Picked up a 10lbs wax wheel of Gouda and just curious if anyone has Divided one up.  I’m having a wire cutting board made for me, but just curious of any tips or suggestions


----------



## creek bottom (Nov 25, 2019)

I cut up full wheels to smoke Gouda. I peel the wax and the layer under the wax off to expose the cheese to smoke... Below is a pic of the Gouda and some Pepper Jack after is was smoked... As far as dividing it equally, I just sort of eyeball it. They come out pretty even... There may be a couple small ones, but all in all, pretty good...


----------



## erazz (Nov 25, 2019)

creek bottom said:


> I cut up full wheels to smoke Gouda. I peel the wax and the layer under the wax off to expose the cheese to smoke... Below is a pic of the Gouda and some Pepper Jack after is was smoked... As far as dividing it equally, I just sort of eyeball it. They come out pretty even... There may be a couple small ones, but all in all, pretty good...
> 
> View attachment 412725


Nice color, what wood did you use and how long?  I’m still trying to find my favorite...right now just been doing apple dust for 3 hours


----------



## creek bottom (Nov 25, 2019)

I use hickory chips and let it smoke for 3 hours.
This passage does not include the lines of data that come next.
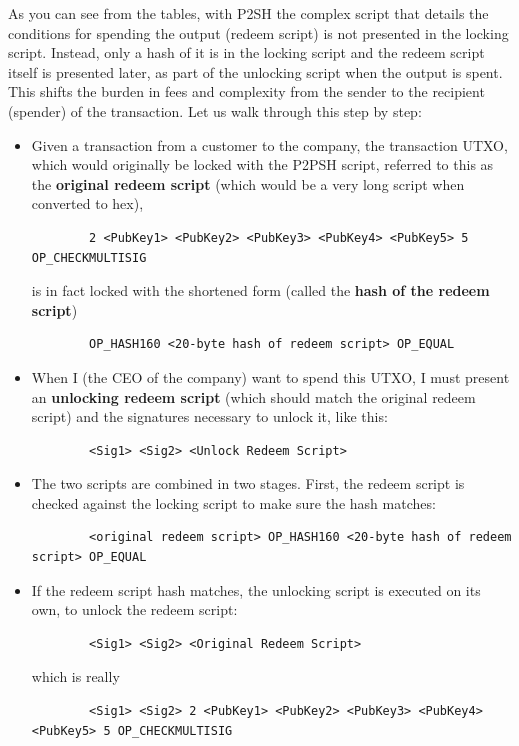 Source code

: \documentclass{article}
\begin{document}
    As you can see from the tables, with P2SH the complex script that details the conditions for spending the output (redeem script) is not presented in the locking script. Instead, only a hash of it is in the locking script and the redeem script itself is presented later, as part of the unlocking script when the output is spent. This shifts the burden in fees and complexity from the sender to the recipient (spender) of the transaction. Let us walk through this step by step:

    \begin{itemize}
      \item Given a transaction from a customer to the company, the transaction UTXO, which would originally be locked with the P2PSH script, referred to this as the \textbf{original redeem script} (which would be a very long script when converted to hex),
        \begin{lstlisting}
        2 <PubKey1> <PubKey2> <PubKey3> <PubKey4> <PubKey5> 5 OP_CHECKMULTISIG
        \end{lstlisting}
        is in fact locked with the shortened form (called the \textbf{hash of the redeem script})
        \begin{lstlisting}
        OP_HASH160 <20-byte hash of redeem script> OP_EQUAL
        \end{lstlisting}
      \item When I (the CEO of the company) want to spend this UTXO, I must present an \textbf{unlocking redeem script} (which should match the original redeem script) and the signatures necessary to unlock it, like this:
        \begin{lstlisting}
        <Sig1> <Sig2> <Unlock Redeem Script>
        \end{lstlisting}
      \item The two scripts are combined in two stages. First, the redeem script is checked against the locking script to make sure the hash matches:
        \begin{lstlisting}
        <original redeem script> OP_HASH160 <20-byte hash of redeem script> OP_EQUAL
        \end{lstlisting}
      \item If the redeem script hash matches, the unlocking script is executed on its own, to unlock the redeem script:
        \begin{lstlisting}
        <Sig1> <Sig2> <Original Redeem Script>
        \end{lstlisting}
        which is really
        \begin{lstlisting}
        <Sig1> <Sig2> 2 <PubKey1> <PubKey2> <PubKey3> <PubKey4> <PubKey5> 5 OP_CHECKMULTISIG
        \end{lstlisting}
    \end{itemize}
\end{document}
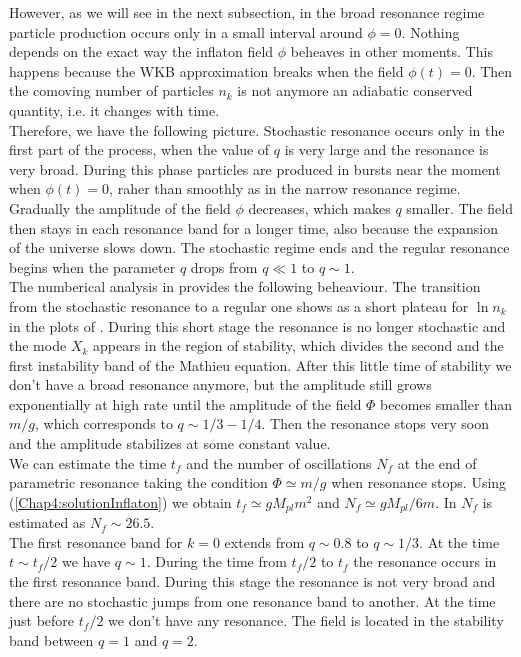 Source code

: \documentclass[11pt,a4paper,twoside]{book}
\begin{document}
However, as we will see in the next subsection, in the broad resonance regime particle production occurs only in a small interval around $ \phi=0 $. Nothing depends on the exact way the inflaton field $\phi$ beheaves in other moments. This happens because the WKB approximation breaks when the field $ \phi(t)=0 $. Then the comoving number of particles $ n_{k} $  is not anymore an adiabatic conserved quantity, i.e. it changes with time. \\
Therefore, we have the following picture. Stochastic resonance occurs only in the first part of the process, when the value of  $ q $ is very large and the resonance is very broad.  During this phase particles are produced in bursts near the moment when $ \phi(t)=0 $, raher than smoothly as in the narrow resonance regime. Gradually the amplitude of the field $\phi$ decreases, which makes $ q $ smaller. The field then stays in each resonance band for a longer time, also because the expansion of the universe slows down. The stochastic regime ends and the regular resonance begins when the parameter $ q $ drops from $ q \ll 1 $ to $ q \sim 1 $.\\
 The numberical analysis in \cite{Chap4:LindePreheatingModel} provides the following beheaviour. The transition from the stochastic resonance to a regular one shows as a  short plateau for $ \ln n_{k} $ in the plots of \cite{Chap4:LindePreheatingModel}. During this short stage the resonance is no longer stochastic and the mode $ X_{k} $ appears in the region of stability, which divides the second and the first instability band of the Mathieu equation. After this little time of stability we don't have a broad resonance anymore, but the amplitude still grows exponentially at high rate until the amplitude of the field $ \Phi $ becomes smaller than $ m/g $, which corresponds to $ q \sim 1/3-1/4 $. Then the resonance stops very soon and the amplitude stabilizes at some constant value.\\
We can estimate the time $ t_{f} $ and the number of oscillations $ N_{f} $ at the end of parametric resonance taking the condition $\Phi \simeq m/g$ when resonance stops. Using (\ref{Chap4:solutionInflaton}) we obtain $ t_{f}\simeq gM_{pl}m^{2}$ and $ N_{f}\simeq gM_{pl}/6m $. In \cite{Chap4:LindePreheatingModel} $ N_{f} $ is estimated as $ N_{f} \sim 26.5 $.\\
The first resonance band for $ k=0 $ extends from $ q\sim 0.8 $ to $ q\sim 1/3 $. At the time $ t\sim t_{f}/2 $ we have $ q \sim 1 $. During the time from $ t_{f}/2 $ to $ t_{f} $ the resonance occurs in the first resonance band. During this stage the resonance is not very broad and there are no stochastic jumps from one resonance band to another. At the time just before $ t_{f}/2 $ we don't have any resonance. The field is located in the stability band between $ q=1 $ and $ q=2 $.\\
\end{document}
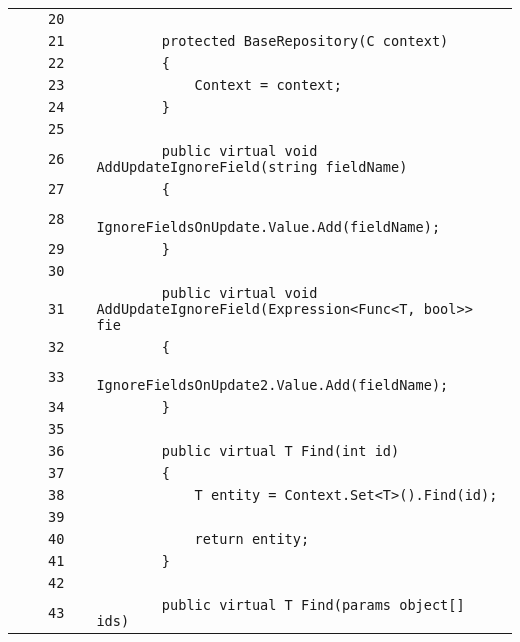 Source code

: \documentclass[a4paper,10pt]{article}
\begin{document}
\begin{longtable}[l]{lrrll}
\cellcolor{gray} &  & \verb~20~ & & \verb~~\\
\cellcolor{gray} &  & \verb~21~ & & \verb~        protected BaseRepository(C context)~\\
\cellcolor{gray} &  & \verb~22~ & & \verb~        {~\\
\cellcolor{gray} &  & \verb~23~ & & \verb~            Context = context;~\\
\cellcolor{gray} &  & \verb~24~ & & \verb~        }~\\
\cellcolor{gray} &  & \verb~25~ & & \verb~~\\
\cellcolor{gray} &  & \verb~26~ & & \verb~        public virtual void AddUpdateIgnoreField(string fieldName)~\\
\cellcolor{gray} &  & \verb~27~ & & \verb~        {~\\
\cellcolor{gray} &  & \verb~28~ & & \verb~            IgnoreFieldsOnUpdate.Value.Add(fieldName);~\\
\cellcolor{gray} &  & \verb~29~ & & \verb~        }~\\
\cellcolor{gray} &  & \verb~30~ & & \verb~~\\
\cellcolor{gray} &  & \verb~31~ & & \verb~        public virtual void AddUpdateIgnoreField(Expression<Func<T, bool>> fie~\\
\cellcolor{gray} &  & \verb~32~ & & \verb~        {~\\
\cellcolor{gray} &  & \verb~33~ & & \verb~            IgnoreFieldsOnUpdate2.Value.Add(fieldName);~\\
\cellcolor{gray} &  & \verb~34~ & & \verb~        }~\\
\cellcolor{gray} &  & \verb~35~ & & \verb~~\\
\cellcolor{gray} &  & \verb~36~ & & \verb~        public virtual T Find(int id)~\\
\cellcolor{gray} &  & \verb~37~ & & \verb~        {~\\
\cellcolor{gray} &  & \verb~38~ & & \verb~            T entity = Context.Set<T>().Find(id);~\\
\cellcolor{gray} &  & \verb~39~ & & \verb~~\\
\cellcolor{gray} &  & \verb~40~ & & \verb~            return entity;~\\
\cellcolor{gray} &  & \verb~41~ & & \verb~        }~\\
\cellcolor{gray} &  & \verb~42~ & & \verb~~\\
\cellcolor{gray} &  & \verb~43~ & & \verb~        public virtual T Find(params object[] ids)~\\

\end{longtable}
\end{document}
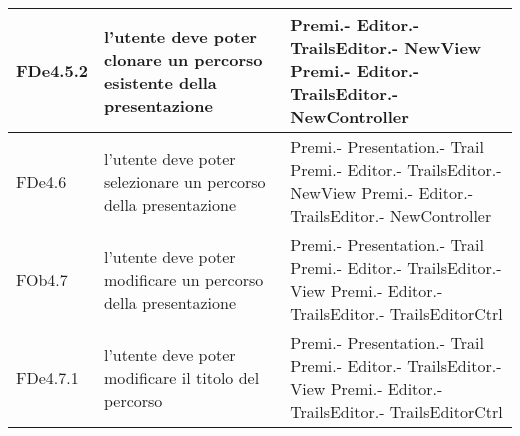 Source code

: \begin{longtable}{|l|p{5cm}|p{7cm}|}
\hline
FDe4.5.2 & l'utente deve poter clonare un percorso esistente della presentazione & Premi.- \linebreak Editor.- \linebreak TrailsEditor.- \linebreak NewView \linebreak Premi.- \linebreak Editor.- \linebreak TrailsEditor.- \linebreak NewController \linebreak \\
\hline
FDe4.6 & l'utente deve poter selezionare un percorso della presentazione & Premi.- \linebreak Presentation.- \linebreak Trail \linebreak Premi.- \linebreak Editor.- \linebreak TrailsEditor.- \linebreak NewView \linebreak Premi.- \linebreak Editor.- \linebreak TrailsEditor.- \linebreak NewController \linebreak \\
\hline
FOb4.7 & l'utente deve poter modificare un percorso della presentazione & Premi.- \linebreak Presentation.- \linebreak Trail \linebreak Premi.- \linebreak Editor.- \linebreak TrailsEditor.- \linebreak View \linebreak Premi.- \linebreak Editor.- \linebreak TrailsEditor.- \linebreak TrailsEditorCtrl \linebreak \\
\hline
FDe4.7.1 & l'utente deve poter modificare il titolo del percorso & Premi.- \linebreak Presentation.- \linebreak Trail \linebreak Premi.- \linebreak Editor.- \linebreak TrailsEditor.- \linebreak View \linebreak Premi.- \linebreak Editor.- \linebreak TrailsEditor.- \linebreak TrailsEditorCtrl \linebreak \\

\end{longtable}
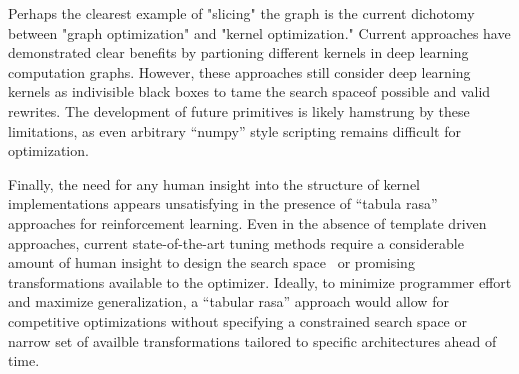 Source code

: Perhaps the clearest example of "slicing" the graph is the current dichotomy between "graph optimization" and "kernel optimization."
Current approaches have demonstrated clear benefits by partioning different kernels in deep learning computation graphs.
However, these approaches still consider deep learning kernels as indivisible black boxes to tame the search spaceof possible and valid rewrites.
The development of future primitives is likely hamstrung by these limitations, as even arbitrary ``numpy'' style scripting remains difficult for optimization.

Finally, the need for any human insight into the structure of kernel implementations appears unsatisfying in the presence of ``tabula rasa''~\cite{silver2017mastering} approaches for reinforcement learning.
Even in the absence of template driven approaches, current state-of-the-art tuning methods require a considerable amount of human insight to design the search space~\cite{zheng2020ansor} or promising transformations available to the optimizer.
Ideally, to minimize programmer effort and maximize generalization, a ``tabular rasa'' approach would allow for competitive optimizations without specifying a constrained search space or narrow set of availble transformations tailored to specific architectures ahead of time.
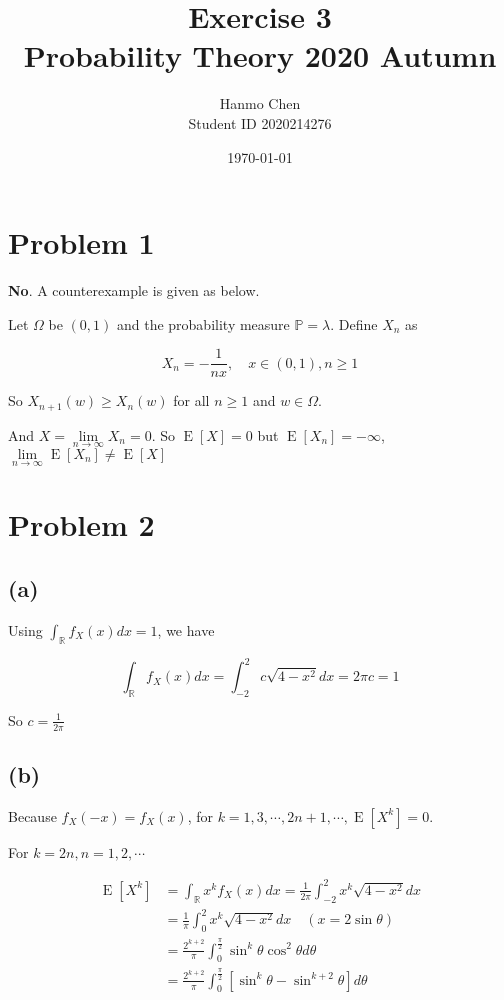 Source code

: \documentclass{article}
\title{Exercise 3 \\ Probability Theory 2020 Autumn}
\author{Hanmo Chen \\ Student ID 2020214276}
\date{\today}
\begin{document}
\maketitle
\tableofcontents
\newpage

\section{Problem 1}

\textbf{No}. A counterexample is given as below.

Let $\Omega$ be $(0,1)$ and the probability measure $\mathbb{P} = \lambda$. Define $X_n$ as

\begin{equation}
    X_n = -\frac{1}{nx}, \quad x \in (0,1), n\geqslant 1
\end{equation}

So $X_{n+1}(w) \geqslant X_n(w)$ for all $n \geqslant 1$ and  $w\in \Omega$.

And $X = \lim\limits_{n\to\infty} X_n = 0$. So $\operatorname{E}[X] = 0$ but $\operatorname{E}[X_n] = -\infty$, $\lim\limits_{n\to\infty} \operatorname{E}[X_n] \neq \operatorname{E}[X]$

\section{Problem 2}

\subsection{(a)}

Using $\int_{\mathbb{R}} f_X(x)dx =1$, we have

\begin{equation}
    \int_{\mathbb{R}} f_X(x)dx = \int_{-2}^2 c\sqrt{4-x^2}dx = 2\pi c = 1
\end{equation}

So $c = \frac{1}{2\pi}$

\subsection{(b)}

Because $f_X(-x) = f_X(x)$, for $k=1,3,\cdots,2n+1,\cdots,  \operatorname{E}[X^k] = 0$.

For $k=2n,n=1,2,\cdots$

\begin{equation}
    \begin{aligned}
        \operatorname{E}[X^k] & =  \int_{\mathbb{R}} x^kf_X(x)dx =  \frac 1 {2\pi} \int_{-2}^2 x^k\sqrt{4-x^2} dx \\ 
        & =  \frac {1}{\pi} \int_{0}^{2}x^k\sqrt{4-x^2} dx \quad(x=2\sin\theta) \\
        & = \frac {2^{k+2}}{\pi}\int_{0}^{\frac \pi {2}}{\sin^k\theta \cos^2\theta} d\theta \\
        & = \frac {2^{k+2}}{\pi}\int_{0}^{\frac \pi {2}} \left[\sin^k\theta  - \sin^{k+2}\theta \right] d\theta
    \end{aligned}
\end{equation}
\end{document}
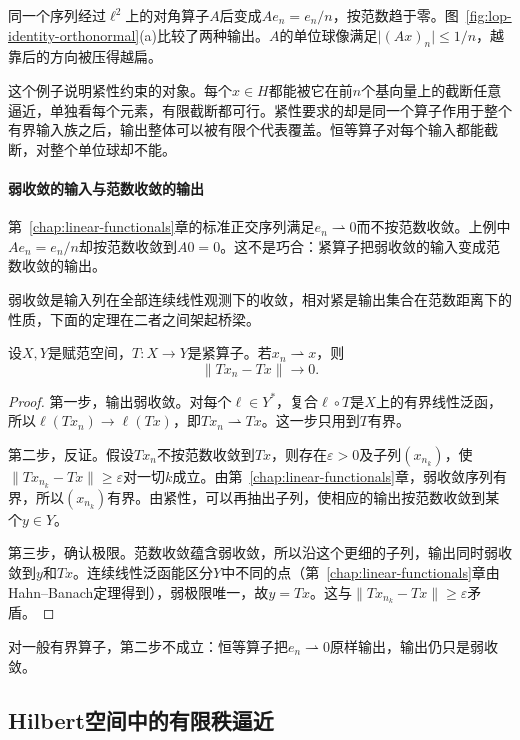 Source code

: 同一个序列经过$\ell^2$上的对角算子$A$后变成$Ae_n=e_n/n$，按范数趋于零。图~\ref{fig:lop-identity-orthonormal}(a)比较了两种输出。$A$的单位球像满足$\lvert(Ax)_n\rvert\leq1/n$，越靠后的方向被压得越扁。

这个例子说明紧性约束的对象。每个$x\in H$都能被它在前$n$个基向量上的截断任意逼近，单独看每个元素，有限截断都可行。紧性要求的却是同一个算子作用于整个有界输入族之后，输出整体可以被有限个代表覆盖。恒等算子对每个输入都能截断，对整个单位球却不能。

\paragraph{弱收敛的输入与范数收敛的输出}
第~\ref{chap:linear-functionals}章的标准正交序列满足$e_n\rightharpoonup0$而不按范数收敛。上例中$Ae_n=e_n/n$却按范数收敛到$A0=0$。这不是巧合：紧算子把弱收敛的输入变成范数收敛的输出。

弱收敛是输入列在全部连续线性观测下的收敛，相对紧是输出集合在范数距离下的性质，下面的定理在二者之间架起桥梁。

\begin{theorem}[紧算子改善收敛]
\label{thm:lop-compact-weak-strong}
设$X,Y$是赋范空间，$T:X\to Y$是紧算子。若$x_n\rightharpoonup x$，则
\begin{equation}
 \lVert Tx_n-Tx\rVert\to0.
 \label{eq:lop-compact-weak-strong}
\end{equation}
\end{theorem}

\begin{proof}
第一步，输出弱收敛。对每个$\ell\in Y^*$，复合$\ell\circ T$是$X$上的有界线性泛函，所以$\ell(Tx_n)\to\ell(Tx)$，即$Tx_n\rightharpoonup Tx$。这一步只用到$T$有界。

第二步，反证。假设$Tx_n$不按范数收敛到$Tx$，则存在$\varepsilon>0$及子列$(x_{n_k})$，使$\lVert Tx_{n_k}-Tx\rVert\geq\varepsilon$对一切$k$成立。由第~\ref{chap:linear-functionals}章，弱收敛序列有界，所以$(x_{n_k})$有界。由紧性，可以再抽出子列，使相应的输出按范数收敛到某个$y\in Y$。

第三步，确认极限。范数收敛蕴含弱收敛，所以沿这个更细的子列，输出同时弱收敛到$y$和$Tx$。连续线性泛函能区分$Y$中不同的点（第~\ref{chap:linear-functionals}章由Hahn--Banach定理得到），弱极限唯一，故$y=Tx$。这与$\lVert Tx_{n_k}-Tx\rVert\geq\varepsilon$矛盾。
\end{proof}

对一般有界算子，第二步不成立：恒等算子把$e_n\rightharpoonup0$原样输出，输出仍只是弱收敛。

\subsection{Hilbert空间中的有限秩逼近}
\label{sec:lop-finite-rank-approx}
Below is my setup...


----------



## xray (Nov 25, 2019)

Smoked Gouda is some good stuff! I peel the wax rind off it when I buy it...although I buy it in wedges and not the full wheel. 

I like to smoke mine with Pecan.


----------



## billdawg (Nov 25, 2019)

I bought a double handled cheese knife to cut up cheese wheels, and it works like it is supposed to.


----------